The data below:
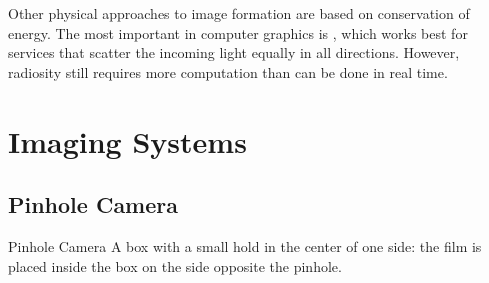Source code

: \documentclass[\main/notes.tex]{subfiles}
\begin{document}
        Other physical approaches to image formation are based on conservation of energy.
        The most important in computer graphics is ,
        which works best for services that scatter the incoming light equally in all directions.
        However, radiosity still requires more computation than can be done in real time.

    \section{Imaging Systems}
      \subsection{Pinhole Camera}
        \begin{definition}{Pinhole Camera}
          A box with a small hold in the center of one side:
          the film is placed inside the box on the side opposite the pinhole.
        \end{definition}
\end{document}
End of The data.
### What is expected
From the listing above, copy every line that holds the string "Camera".

### Finished task
      \subsection{Pinhole Camera}
        \begin{definition}{Pinhole Camera}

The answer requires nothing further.